| 9:57 pm on Oct 24, 2004 (gmt 0)|
from their website (returned on a google)
Convera.com is a leading provider of enterprise search and categorization solutions delivering categorization, dynamic classification, federated search, taxonomy development, taxonomy management and portal integrations for commercial and government customers around the world.
It appears to me as if they are spidering both for resale of their services and data to third parties?
What do I know!
| 10:04 pm on Oct 24, 2004 (gmt 0)|
I've also searched the 'Net (read: Google search) looking for info, but didn't find anything obviously definitive about them.
| 10:41 pm on Oct 24, 2004 (gmt 0)|
It was probably someone doing business intelligence gathering..it's always good to know what the competition is up to.
From one of their partner sites:
"applications including enterprise portals, knowledge management, intelligence gathering, profiling, corporate policy compliance, regulatory compliance, customer service"
| 11:09 pm on Oct 24, 2004 (gmt 0)|
|It appears to me as if they are spidering both for resale of their services and data to third parties? |
Definately - they seem to be doing the same thing as Google, Yahoo, MSN and many others.
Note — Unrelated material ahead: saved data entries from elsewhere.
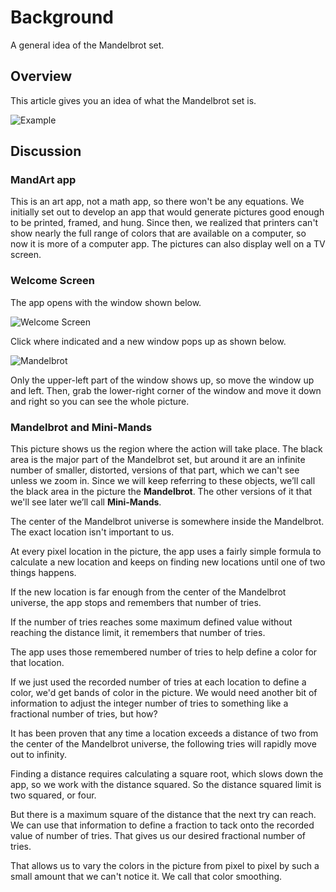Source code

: # Background

A general idea of the Mandelbrot set.

## Overview

This article gives you an idea of what the Mandelbrot set is.

![Example](mandart_a02.png)

## Discussion

### MandArt app

This is an art app, not a math app, so there won't be any equations.
We initially set out to develop an app that would generate pictures good enough to be printed, framed, and hung.
Since then, we realized that printers can't show nearly the full range of colors that are available on a computer, so now it is more of a computer app.
The pictures can also display well on a TV screen.

### Welcome Screen

The app opens with the window shown below.

![Welcome Screen](WindowWelcome.png)

Click where indicated and a new window pops up as shown below.

![Mandelbrot](MandArtDefaultExample.png)

Only the upper-left part of the window shows up, so move the window up and left.
Then, grab the lower-right corner of the window and move it down and right so you can see the whole picture.

### Mandelbrot and Mini-Mands

This picture shows us the region where the action will take place. 
The black area is the major part of the Mandelbrot set, 
but around it are an infinite number of smaller, distorted, versions of that part,
which we can't see unless we zoom in. 
Since we will keep referring to these objects, 
we’ll call the black area in the picture the **Mandelbrot**. 
The other versions of it that we'll see later we’ll call **Mini-Mands**.

The center of the Mandelbrot universe is somewhere inside the Mandelbrot. The exact location isn't important to us.

At every pixel location in the picture, the app uses a fairly simple formula to calculate a new location and keeps on finding new locations until one of two things happens.

If the new location is far enough from the center of the Mandelbrot universe, the app stops and remembers that number of tries.

If the number of tries reaches some maximum defined value without reaching the distance limit, it remembers that number of tries.

The app uses those remembered number of tries to help define a color for that location.

If we just used the recorded number of tries at each location to define a color, we'd get bands of color in the picture.
We would need another bit of information to adjust the integer number of tries to something like a fractional number of tries, but how?

It has been proven that any time a location exceeds a distance of two from the center of the Mandelbrot universe, the following tries will rapidly move out to infinity.

Finding a distance requires calculating a square root, which slows down the app, so we work with the distance squared.
So the distance squared limit is two squared, or four.

But there is a maximum square of the distance that the next try can reach.
We can use that information to define a fraction to tack onto the recorded value of number of tries.
That gives us our desired fractional number of tries.

That allows us to vary the colors in the picture from pixel to pixel by such a small amount that we can't notice it.
We call that color smoothing.


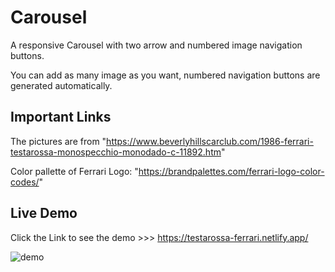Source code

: # Carousel
A responsive Carousel with two arrow and numbered image navigation buttons.

You can add as many image as you want, numbered navigation buttons are generated automatically.

## Important Links

The pictures are from "https://www.beverlyhillscarclub.com/1986-ferrari-testarossa-monospecchio-monodado-c-11892.htm"

Color pallette of Ferrari Logo: "https://brandpalettes.com/ferrari-logo-color-codes/"

## Live Demo

Click the Link to see the demo >>> https://testarossa-ferrari.netlify.app/

<img src="https://github.com/cagdasaydemir/image-carousel-wButtons/blob/main/demo-img/ferrari-testarossa-demo-img.png" alt="demo"/>
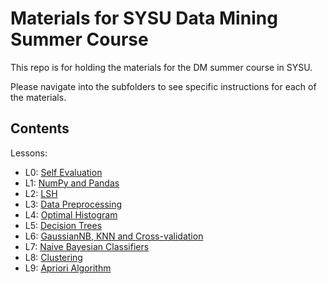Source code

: Materials for SYSU Data Mining Summer Course
============================================

This repo is for holding the materials for the DM summer course in SYSU.

Please navigate into the subfolders to see specific instructions for each of the materials.


Contents
--------

Lessons:
* L0: [Self Evaluation](0.self-evaluation)
* L1: [NumPy and Pandas](1.tools)
* L2: [LSH](2.lsh)
* L3: [Data Preprocessing](3.preprocessing)
* L4: [Optimal Histogram](4.optimal-histogram)
* L5: [Decision Trees](5.decision-tree)
* L6: [GaussianNB, KNN and Cross-validation](6.gaussiannb-knn-cv)
* L7: [Naive Bayesian Classifiers](7.naive-bayesian-classifiers)
* L8: [Clustering](8.clustering)
* L9: [Apriori Algorithm](9.apriori)

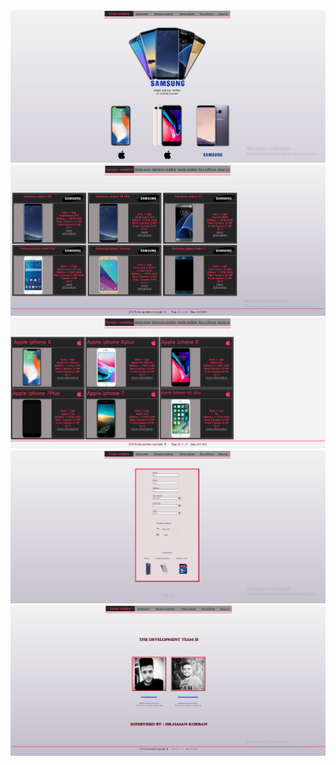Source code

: <img src="web projesi/web projesi/web projesi/syrian/1.png" />
<img src="web projesi/web projesi/web projesi/syrian/2.png" />
<img src="web projesi/web projesi/web projesi/syrian/3.png" />
<img src="web projesi/web projesi/web projesi/syrian/4.png" />
<img src="web projesi/web projesi/web projesi/syrian/5.png" />
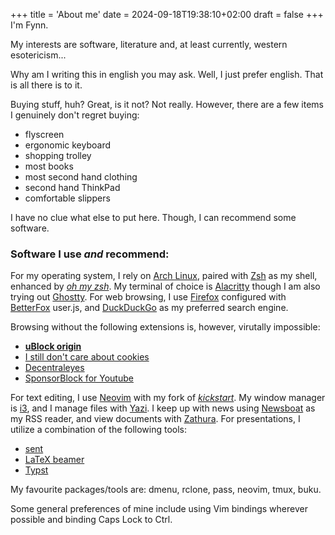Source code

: +++
title = 'About me'
date = 2024-09-18T19:38:10+02:00
draft = false
+++
I'm Fynn. 

My interests are software, literature and, at least currently, western esotericism...

Why am I writing this in english you may ask. Well, I just prefer english. That is all there is to it.

Buying stuff, huh? Great, is it not? Not really.
However, there are a few items I genuinely don't regret buying: 
- flyscreen
- ergonomic keyboard
- shopping trolley
- most books
- most second hand clothing
- second hand ThinkPad
- comfortable slippers

I have no clue what else to put here. Though, I can recommend some software.

### Software I use *and* recommend:
For my operating system, I rely on [Arch Linux](https://archlinux.org/),
paired with [Zsh](https://zsh.sourceforge.io/) as my shell, enhanced by
[*oh my zsh*](https://github.com/ohmyzsh/ohmyzsh). My terminal of choice
is [Alacritty](https://alacritty.org/) though I am also trying out [Ghostty](https://ghostty.org/).
For web browsing, I use
[Firefox](https://www.mozilla.org/en-US/firefox/new/) configured with
[BetterFox](https://github.com/yokoffing/BetterFox) user.js, and
[DuckDuckGo](https://duckduckgo.com/) as my preferred search engine.

Browsing without the following extensions is, however, virutally impossible:
- [**uBlock
origin**](https://addons.mozilla.org/en-US/firefox/addon/ublock-origin/)
- [I still don't care about
cookies](https://addons.mozilla.org/en-US/firefox/addon/istilldontcareaboutcookies/)
- [Decentraleyes](https://addons.mozilla.org/en-US/firefox/addon/decentraleyes/)
- [SponsorBlock for
Youtube](https://addons.mozilla.org/en-US/firefox/addon/sponsorblock/)

For
text editing, I use [Neovim](https://neovim.io/) with my fork of
[*kickstart*](https://github.com/PmaFynn/kickstart-mod.nvim). My window
manager is [i3](https://i3wm.org/), and I manage files with
[Yazi](https://github.com/sxyazi/yazi). I keep up with news using
[Newsboat](https://newsboat.org/) as my RSS reader, and view documents
with [Zathura](https://pwmt.org/projects/zathura/). For presentations, I
utilize a combination of the following tools:
- [sent](https://tools.suckless.org/sent/)
- [LaTeX beamer](https://ctan.org/pkg/beamer)
- [Typst](https://github.com/typst/typst)

My favourite packages/tools are:
dmenu, rclone, pass, neovim, tmux, buku.

Some general preferences of mine include using Vim bindings wherever possible and binding Caps Lock to
Ctrl.
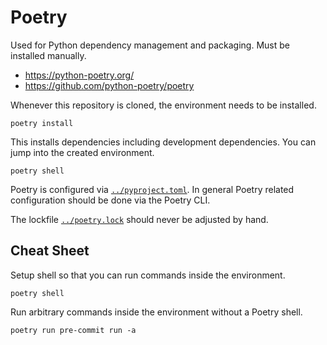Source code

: # Poetry

Used for Python dependency management and packaging. Must be installed manually.

- <https://python-poetry.org/>
- <https://github.com/python-poetry/poetry>

Whenever this repository is cloned, the environment needs to be installed.

    poetry install

This installs dependencies including development dependencies. You can jump into
the created environment.

    poetry shell

Poetry is configured via [`../pyproject.toml`](../pyproject.toml). In general
Poetry related configuration should be done via the Poetry CLI.

The lockfile [`../poetry.lock`](../poetry.lock) should never be adjusted by
hand.

## Cheat Sheet

Setup shell so that you can run commands inside the environment.

    poetry shell

Run arbitrary commands inside the environment without a Poetry shell.

    poetry run pre-commit run -a
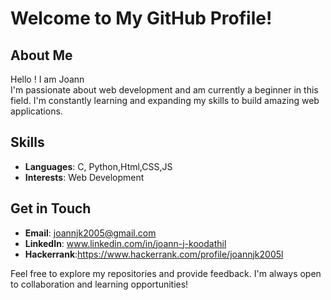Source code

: # Welcome to My GitHub Profile!

## About Me
Hello ! 
I am Joann <br> 
I'm passionate about web development and am currently a beginner in this field. I'm constantly learning and expanding my skills to build amazing web applications.

## Skills
- **Languages**: C, Python,Html,CSS,JS
- **Interests**: Web Development




## Get in Touch
- **Email**: joannjk2005@gmail.com
- **LinkedIn**: www.linkedin.com/in/joann-j-koodathil
- **Hackerrank**:https://www.hackerrank.com/profile/joannjk2005l

Feel free to explore my repositories and provide feedback. I'm always open to collaboration and learning opportunities!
| 1:32 am on Oct 25, 2004 (gmt 0)|
|Definately - they seem to be doing the same thing as Google, Yahoo, MSN and many others. |
First, NONE of the three you mentioned above are spidering with the primary itenary of selling what they gather to a third party.
The aforementioned three offer public search engines of the data they gather. Covera offers no such free tool.
Second, Covera is not spidering my sites, which was effective on Monday the 18th.
[edited by: volatilegx at 3:11 pm (utc) on Oct. 25, 2004]
[edit reason] lets keep flames out of this [/edit]
| 2:03 am on Oct 25, 2004 (gmt 0)|
|Second, Covera is not spidering my sites, which was effective on Monday the 18th. |
I think you should give them a call and point out that the value of publicly available data that they have spidered now dropped dramatically -- please feel free to do just that as otherwise they might not even notice that loss of value ;)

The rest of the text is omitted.